I came across an exercise for constructing a PDA for the following language:

$$L = \{ncm \mid n,m\in\{a,b\}^* \text{ and } n \ne m^R\}.$$

Where $L \subseteq ({a,b,c})^*$

So $n$ and $m$ are both a combination of any number of $a$'s and $b$'s, but $n$ is not the reverse of $m$.

Does anyone have some tips or advice, would be much appreciated!

Answer 1

This answer is for the original version of the question, in which "$k$" was missing.

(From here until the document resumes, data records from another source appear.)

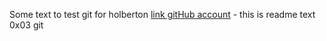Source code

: Some text to test git for holberton [link gitHub account][1] - this is readme text 0x03 git 

[1]: https://github.com/jnsoler140214/ "gitHub"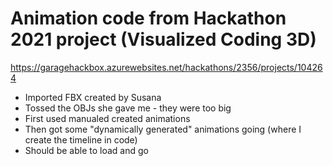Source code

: # Animation code from Hackathon 2021 project (Visualized Coding 3D)

https://garagehackbox.azurewebsites.net/hackathons/2356/projects/104264

- Imported FBX created by Susana
- Tossed the OBJs she gave me - they were too big
- First used manualed created animations
- Then got some "dynamically generated" animations going (where I create the timeline in code)
- Should be able to load and go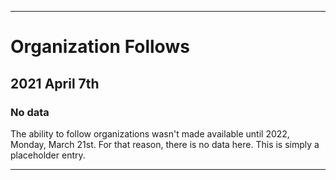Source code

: 
***

# Organization Follows

## 2021 April 7th

### No data

The ability to follow organizations wasn't made available until 2022, Monday, March 21st. For that reason, there is no data here. This is simply a placeholder entry.

***
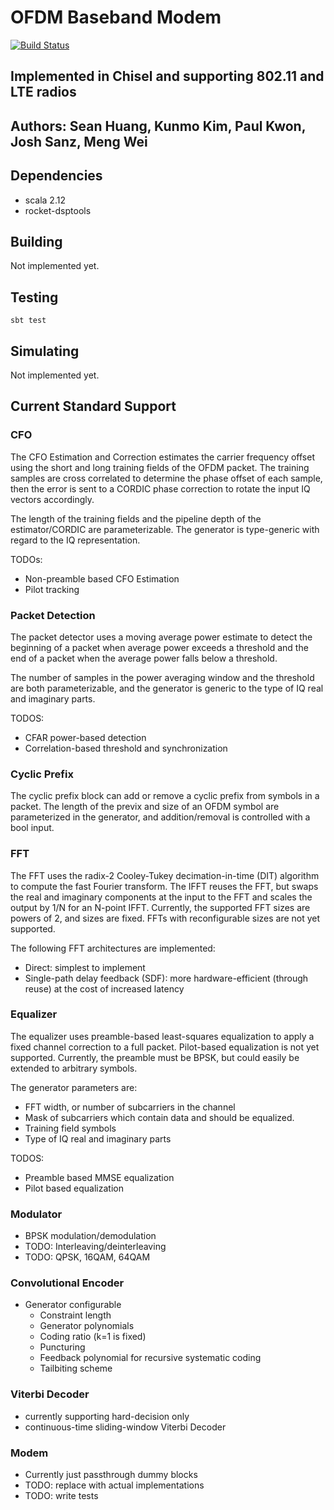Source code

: # OFDM Baseband Modem

[![Build Status](https://travis-ci.org/ucberkeley-ee290c/fa18-modem.svg?branch=master)](https://travis-ci.org/ucberkeley-ee290c/fa18-modem)

## Implemented in Chisel and supporting 802.11 and LTE radios
## Authors: Sean Huang, Kunmo Kim, Paul Kwon, Josh Sanz, Meng Wei

## Dependencies
- scala 2.12
- rocket-dsptools

## Building
Not implemented yet.

## Testing
`sbt test`

## Simulating
Not implemented yet.

## Current Standard Support
### CFO
The CFO Estimation and Correction estimates the carrier frequency offset using the short and long training fields of the OFDM packet. The training samples are cross correlated to determine the phase offset of each sample, then the error is sent to a CORDIC phase correction to rotate the input IQ vectors accordingly.

The length of the training fields and the pipeline depth of the estimator/CORDIC are parameterizable. The generator is type-generic with regard to the IQ representation.

TODOs:
- Non-preamble based CFO Estimation
- Pilot tracking

### Packet Detection
The packet detector uses a moving average power estimate to detect the beginning of a packet when average power exceeds a threshold and the end of a packet when the average power falls below a threshold.

The number of samples in the power averaging window and the threshold are both parameterizable, and the generator is generic to the type of IQ real and imaginary parts.

TODOS:
- CFAR power-based detection
- Correlation-based threshold and synchronization

### Cyclic Prefix
The cyclic prefix block can add or remove a cyclic prefix from symbols in a packet. The length of the previx and size of an OFDM symbol are parameterized in the generator, and addition/removal is controlled with a bool input.

### FFT
The FFT uses the radix-2 Cooley-Tukey decimation-in-time (DIT) algorithm to compute the fast Fourier transform. The IFFT reuses the FFT, but swaps the real and imaginary components at the input to the FFT and scales the output by 1/N for an N-point IFFT. Currently, the supported FFT sizes are powers of 2, and sizes are fixed. FFTs with reconfigurable sizes are not yet supported.

The following FFT architectures are implemented:
- Direct: simplest to implement
- Single-path delay feedback (SDF): more hardware-efficient (through reuse) at the cost of increased latency

### Equalizer
The equalizer uses preamble-based least-squares equalization to apply a fixed channel correction to a full packet. Pilot-based equalization is not yet supported. Currently, the preamble must be BPSK, but could easily be extended to arbitrary symbols.

The generator parameters are:
- FFT width, or number of subcarriers in the channel
- Mask of subcarriers which contain data and should be equalized.
- Training field symbols
- Type of IQ real and imaginary parts

TODOS:
- Preamble based MMSE equalization
- Pilot based equalization

### Modulator
- BPSK modulation/demodulation
- TODO: Interleaving/deinterleaving
- TODO: QPSK, 16QAM, 64QAM

### Convolutional Encoder 
- Generator configurable
  - Constraint length
  - Generator polynomials
  - Coding ratio (k=1 is fixed) 
  - Puncturing
  - Feedback polynomial for recursive systematic coding
  - Tailbiting scheme
  

### Viterbi Decoder 
- currently supporting hard-decision only 
- continuous-time sliding-window Viterbi Decoder 
 
### Modem
- Currently just passthrough dummy blocks
- TODO: replace with actual implementations
- TODO: write tests
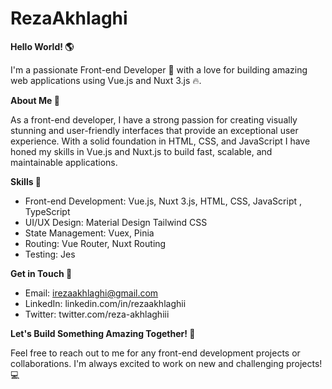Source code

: # RezaAkhlaghi

**Hello World! 🌎**

I'm a passionate Front-end Developer 🤖 with a love for building amazing web applications using Vue.js and Nuxt 3.js 🔥.

**About Me 🤔**

As a front-end developer, I have a strong passion for creating visually stunning and user-friendly interfaces that provide an exceptional user experience. With a solid foundation in HTML, CSS, and JavaScript I have honed my skills in Vue.js and Nuxt.js to build fast, scalable, and maintainable applications.

**Skills 🎯**

* Front-end Development: Vue.js, Nuxt 3.js, HTML, CSS, JavaScript , TypeScript
* UI/UX Design: Material Design Tailwind CSS
* State Management: Vuex, Pinia
* Routing: Vue Router, Nuxt Routing
* Testing: Jes



**Get in Touch 📲**

* Email: irezaakhlaghi@gmail.com
* LinkedIn: linkedin.com/in/rezaakhlaghii
* Twitter: twitter.com/reza-akhlaghiii

**Let's Build Something Amazing Together! 🚀**

Feel free to reach out to me for any front-end development projects or collaborations. I'm always excited to work on new and challenging projects! 💻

Your language contains all non-empty words. Indeed, if $w \neq \epsilon$ then you can write $w = nm$, where $m = \epsilon$ and $n = w \neq \epsilon = m^R$. In contrast, if $\epsilon = nm$ then $n=m=\epsilon$ and so necessarily $n=m^R$.

Answer 2

Suppose that $w = ncm$, where $n \neq m^R$, say $n$'th $i$-th letter from the left, $\sigma$, differs from $m$'s $i$-th letter from the right, $\tau$. Then $$ w \in \Sigma^{i-1} \sigma \Sigma^* c \Sigma^* \tau \Sigma^{i-1}, $$ where $\Sigma = \{a,b\}$. Conversely, every $w$ of this form is in your language. You take it from here.

Answer 3

If you want to read a word $w$ with a PDA, and know if $w\in L$ or not, then you could:

1. put the letters of $w$ in the stack of the PDA until you read a $c$;
2. read the $c$ without changing the stack. If there is no $c$, then $w\notin L$;
3. read the remaining of $w$:
   • if you read another $c$, then $w\notin L$;
   • if the stack is empty before the end of $w$, then $w\in L$;
   • if you reach the end of $w$ before the stack is empty, then $w\in L$;
   • if you reach the end of $w$ and the stack is empty, then $w\notin L$;
   • if the letter read in $w$ is different than the letter on the top of the stack, then $w\in L$;
   • if these letters are the same, then remove it from the stack and continue reading $w$.